Is there warp divergence in reduce0 kernel which is implemented in the CUDA sample Reduction?

I am the new hands of CUDA optimization. And I am learning to how to optimize parrallel reduction in CUDA, the reduction project in CUDA sample code is a good example for me. But in the first version kernel function-reduce0,there is two warp divergence code segments theoretically.The one is the if condition in the for loop. The other one is the last if condition which copy sum result to the output pointer.I pasted the kernel function below. But there is not warp divergence in the for loop.This doesn’t conform to my mental model.For example, in thread0,(tid % (2s)) == 0; but in thread1,(tid % (2s)) == 1.And thread 0 and thread1 are in the same here will cause warp divergence. Am i right? if not, which part is wong.Thank you in advance.
kernel function Reduce0 is here.

global void
reduce0(T *g_idata, T *g_odata, unsigned int n)
T *sdata = SharedMemory();

// load shared mem
unsigned int tid = threadIdx.x;
unsigned int i = blockIdx.x*blockDim.x + threadIdx.x;

sdata[tid] = (i < n) ? g_idata[i] : 0;


// do reduction in shared mem
for (unsigned int s=1; s < blockDim.x; s *= 2)
    // modulo arithmetic is slow!
    if ((tid % (2*s)) == 0)   ///is warp divergence?
        sdata[tid] += sdata[tid + s];


// write result for this block to global mem
if (tid == 0) g_odata[blockIdx.x] = sdata[0];//divergence


yes there is warp divergence in the for loop

some threads in a warp execute the body of the if statement, some do not.

Since the if statement is within the body of the for loop, there is (generally speaking) warp divergence during execution of the for loop.

Thanks Robert for the rapid and detailed answer. Here is the second question about the warp divergence in this example.I ran this code in NVIDIA visual profiler, but there isnot warp divergence in the for loop.My gpu is Quadro M1000M.I attached the screenshot of the profiler here.
Thanks a lot.

I was using “warp divergence” in a rather casual way, to suggest that different threads in the warp would take different paths. The idea is that, at the C++ source code level, there is an “if” path and an “else” path, and some threads will take the “if” path and some will not. That’s what I had meant by warp divergence.

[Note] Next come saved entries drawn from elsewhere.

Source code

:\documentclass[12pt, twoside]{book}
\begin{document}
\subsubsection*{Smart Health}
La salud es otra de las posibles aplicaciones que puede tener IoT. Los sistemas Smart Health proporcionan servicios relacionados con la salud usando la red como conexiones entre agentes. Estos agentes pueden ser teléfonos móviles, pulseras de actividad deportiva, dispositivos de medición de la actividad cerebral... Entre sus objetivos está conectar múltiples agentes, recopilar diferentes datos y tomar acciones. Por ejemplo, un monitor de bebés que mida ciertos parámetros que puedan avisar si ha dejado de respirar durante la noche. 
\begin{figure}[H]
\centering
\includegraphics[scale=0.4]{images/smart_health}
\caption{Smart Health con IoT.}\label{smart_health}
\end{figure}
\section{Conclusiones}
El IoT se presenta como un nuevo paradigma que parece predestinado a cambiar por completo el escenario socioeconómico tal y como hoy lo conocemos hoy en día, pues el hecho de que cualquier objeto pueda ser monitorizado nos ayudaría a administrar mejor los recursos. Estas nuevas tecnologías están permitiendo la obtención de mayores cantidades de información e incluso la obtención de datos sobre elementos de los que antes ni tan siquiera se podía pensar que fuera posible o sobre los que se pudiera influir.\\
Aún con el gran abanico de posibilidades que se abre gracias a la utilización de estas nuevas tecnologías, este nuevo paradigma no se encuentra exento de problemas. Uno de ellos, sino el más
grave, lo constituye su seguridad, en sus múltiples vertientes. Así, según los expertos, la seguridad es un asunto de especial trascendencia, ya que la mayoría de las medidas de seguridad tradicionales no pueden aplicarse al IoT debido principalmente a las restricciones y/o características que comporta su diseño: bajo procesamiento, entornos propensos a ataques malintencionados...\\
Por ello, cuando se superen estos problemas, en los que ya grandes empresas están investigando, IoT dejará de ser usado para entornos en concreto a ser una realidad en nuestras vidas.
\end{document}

However, a more accurate definition, and the definition used by the profiler, is if the warp actually follows different SASS level code paths, depending on the thread in the warp. The first definition above is easy to identify from the C++ source code level. However this definition is not, due to the possibility that the compiler will use predication to handle simple conditional behavior.

predication is not a C++ concept, it is something that is defined at the SASS or PTX level in CUDA. Predication uses special predicate registers which hold only a boolean value (true/false). These registers are set using a boolean test of some sort (greater than, less than, etc.)

At the SASS (or PTX) level, an instruction can be conditionally executed based on a per-thread predicate register value. Since the value of the per-thread predicate register may vary across the warp (just like any other register) we may observe “different threads doing different things” in the presence of conditional code.

That means that all threads will get to that instruction, in lock-step, with the same program counter value, but not all threads will apply the result of the instruction, depending on the value of their predicate register.

Simple conditional activity is handled this way at the SASS level (according to the compiler’s choosing), and it does not involve warp divergence (according to this more accurate description). So the profiler does not report any warp divergence.

You can read more about predication in the PTX manual, and there are plenty of questions about predication on various forums.

So with that preamble, I retract my previous statement and replace it with:

“There is evidently no warp divergence in that particular case.”

We could also say:

“There is a potential for warp divergence there.”

Thanks a lot.